Emanujące energią, piękne, wzbudzające podziw doskonałością kształtów, ruchliwe, drżące w niecierpliwym oczekiwaniu, zrelaksowane, leniwie wygrzewające się w promieniach popołudniowego słońca, wystraszone, gotowe do ucieczki, krzyczące, przyciągające litościwe spojrzenia, kochane, odpychane, oceniane, chwalone, krytykowane, zasłonięte, wystawione na widok publiczny, takie, a nie inne. Dom i pamiętnik ludzkich namiętności, skomplikowana maszyneria życia. Ciało. Od zawsze poddawane pierwotnej potrzebie wspólnego doświadczenia – rytuałowi.
Już na wiele stuleci przed przybyciem na północnoafrykańskie ziemie nowej, monoteistycznej religii zwanej islamem, kobiety zamieszkujące między innymi tereny dzisiejszego Maroka odnalazły swą własną rytualną przestrzeń, sygnalizowaną układającymi się w symboliczne wzory tatuażami.
Pierwszy tatuaż, na ogół prosta niebieska linia biegnąca od dolnej wargi do podbródka, wykonywano, by uczcić pojawienie się miesiączki, a więc wejście dziewczyny w dorosłość. Tak jak wszystkie późniejsze, powstawał w ściśle kobiecym gronie, z dala od ciekawskich męskich spojrzeń oraz uszu, dla których zdecydowanie nie były przeznaczone ubarwiane pikantnymi szczegółami historie czy bezpruderyjne porady dotyczące małżeńskich taktyk. Kolejne wzory pojawiały się na ciele kobiety Amazigh (czyli Berberyjki) wraz z przełomowymi wydarzeniami, takimi jak ślub czy poród. Z biegiem lat jej skóra stawała się swoistą mapą, z której wprawne i zaznajomione z językiem symboli oko zdołałoby wyczytać historię i nadzieje całego życia. W palmach zdobiących policzki dostrzegłoby prośbę o ochronę i błogosławieństwo płodności, zaś w prostym księżycu pokorę istoty podlegającej upływowi czasu. Umieszczony na obojczyku okrąg przypomniałby mu o kojącej, wiecznej harmonii, a skromna kropka tuż nad kośćmi policzkowymi zdawałaby się szeptać o domu.
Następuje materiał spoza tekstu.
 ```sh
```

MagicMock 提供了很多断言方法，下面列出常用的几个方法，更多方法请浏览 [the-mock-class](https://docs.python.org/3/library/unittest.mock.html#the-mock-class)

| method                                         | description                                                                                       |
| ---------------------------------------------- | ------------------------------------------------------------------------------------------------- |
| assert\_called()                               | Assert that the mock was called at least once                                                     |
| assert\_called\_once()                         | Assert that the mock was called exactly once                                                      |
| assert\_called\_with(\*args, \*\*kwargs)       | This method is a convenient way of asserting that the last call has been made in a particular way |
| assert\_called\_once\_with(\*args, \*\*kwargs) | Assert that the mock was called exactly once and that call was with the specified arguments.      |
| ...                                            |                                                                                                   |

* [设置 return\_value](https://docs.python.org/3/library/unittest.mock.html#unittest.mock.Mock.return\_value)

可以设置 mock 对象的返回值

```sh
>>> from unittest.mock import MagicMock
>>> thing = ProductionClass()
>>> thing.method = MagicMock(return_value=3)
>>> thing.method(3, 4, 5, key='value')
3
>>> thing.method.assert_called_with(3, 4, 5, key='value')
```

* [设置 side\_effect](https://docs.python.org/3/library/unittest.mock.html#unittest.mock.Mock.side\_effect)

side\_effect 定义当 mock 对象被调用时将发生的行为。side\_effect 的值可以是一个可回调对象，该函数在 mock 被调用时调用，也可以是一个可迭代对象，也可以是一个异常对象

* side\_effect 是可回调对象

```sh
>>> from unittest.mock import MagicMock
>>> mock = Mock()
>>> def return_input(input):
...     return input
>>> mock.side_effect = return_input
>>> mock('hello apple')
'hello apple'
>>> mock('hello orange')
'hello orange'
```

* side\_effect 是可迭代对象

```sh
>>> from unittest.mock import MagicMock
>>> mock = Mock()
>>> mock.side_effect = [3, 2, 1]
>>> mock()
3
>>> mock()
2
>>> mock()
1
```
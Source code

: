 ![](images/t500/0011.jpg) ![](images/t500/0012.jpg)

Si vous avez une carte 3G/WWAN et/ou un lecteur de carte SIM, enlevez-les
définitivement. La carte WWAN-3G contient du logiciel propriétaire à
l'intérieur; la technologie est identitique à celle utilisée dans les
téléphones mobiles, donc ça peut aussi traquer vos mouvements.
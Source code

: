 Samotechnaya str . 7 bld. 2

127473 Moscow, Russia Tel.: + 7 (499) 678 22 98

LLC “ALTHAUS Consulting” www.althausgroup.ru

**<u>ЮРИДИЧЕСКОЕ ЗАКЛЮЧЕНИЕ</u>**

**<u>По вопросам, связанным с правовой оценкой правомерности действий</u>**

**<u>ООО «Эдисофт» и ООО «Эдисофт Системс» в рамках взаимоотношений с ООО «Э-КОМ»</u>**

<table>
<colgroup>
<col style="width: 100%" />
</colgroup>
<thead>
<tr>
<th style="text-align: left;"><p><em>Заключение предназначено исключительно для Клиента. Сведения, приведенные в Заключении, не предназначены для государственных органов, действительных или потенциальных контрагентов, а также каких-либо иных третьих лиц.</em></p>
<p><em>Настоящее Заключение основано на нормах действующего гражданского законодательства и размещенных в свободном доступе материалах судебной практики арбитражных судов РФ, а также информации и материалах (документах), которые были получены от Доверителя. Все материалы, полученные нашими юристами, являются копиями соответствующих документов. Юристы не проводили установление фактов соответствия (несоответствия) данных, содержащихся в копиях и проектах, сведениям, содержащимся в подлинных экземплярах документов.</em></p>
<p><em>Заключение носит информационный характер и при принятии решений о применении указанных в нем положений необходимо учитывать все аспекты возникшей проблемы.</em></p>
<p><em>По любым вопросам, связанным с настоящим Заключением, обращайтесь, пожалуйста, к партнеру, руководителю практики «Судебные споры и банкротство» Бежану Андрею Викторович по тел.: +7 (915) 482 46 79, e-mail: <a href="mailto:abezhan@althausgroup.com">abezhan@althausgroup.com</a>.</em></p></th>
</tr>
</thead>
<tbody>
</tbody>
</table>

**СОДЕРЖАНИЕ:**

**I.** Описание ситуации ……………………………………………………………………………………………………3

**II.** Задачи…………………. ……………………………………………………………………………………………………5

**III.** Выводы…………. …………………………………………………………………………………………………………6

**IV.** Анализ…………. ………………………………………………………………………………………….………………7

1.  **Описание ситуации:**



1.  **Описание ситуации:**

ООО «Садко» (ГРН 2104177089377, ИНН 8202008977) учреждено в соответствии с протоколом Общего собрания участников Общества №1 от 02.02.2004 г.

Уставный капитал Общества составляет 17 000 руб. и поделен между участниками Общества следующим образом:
Umiejscowienie tatuaży, a także technika tatuującej, szybko zdradzały nazwę grupy, do której przynależała nosząca je kobieta. Każdy z nich opowiadał o czymś innym, ukazując jednocześnie te same lęki, potrzeby czy radości. Niczym talizman chronił przed wszechobecnym złem kryjącym się w zazdrosnym oku, w pożądliwym spojrzeniu sąsiada, w nieodgadnionej ciemności tuż za granicą ognia. Przez stulecia zapewniał poczucie bezpieczeństwa, ciągle na nowo mówiąc o związku z grupą, związku z kobiecą energią i seksualnością, związku z nieprzewidywalną, wspaniałą naturą. Przez wieki był symbolem piękna i kobiecej siły, tak różnej od siły mężczyzn.
Wraz z nadejściem islamu, który potępiał modyfikowanie ciała, rytuał tatuowania stracił swe znaczenie i rolę, jaką pełnił do tej pory. Niezwykłe tatuaże Amazigh, niegdyś noszone z dumą, zaczęły być czymś wstydliwym, czymś, co uważano za oznakę niebezpiecznej inności.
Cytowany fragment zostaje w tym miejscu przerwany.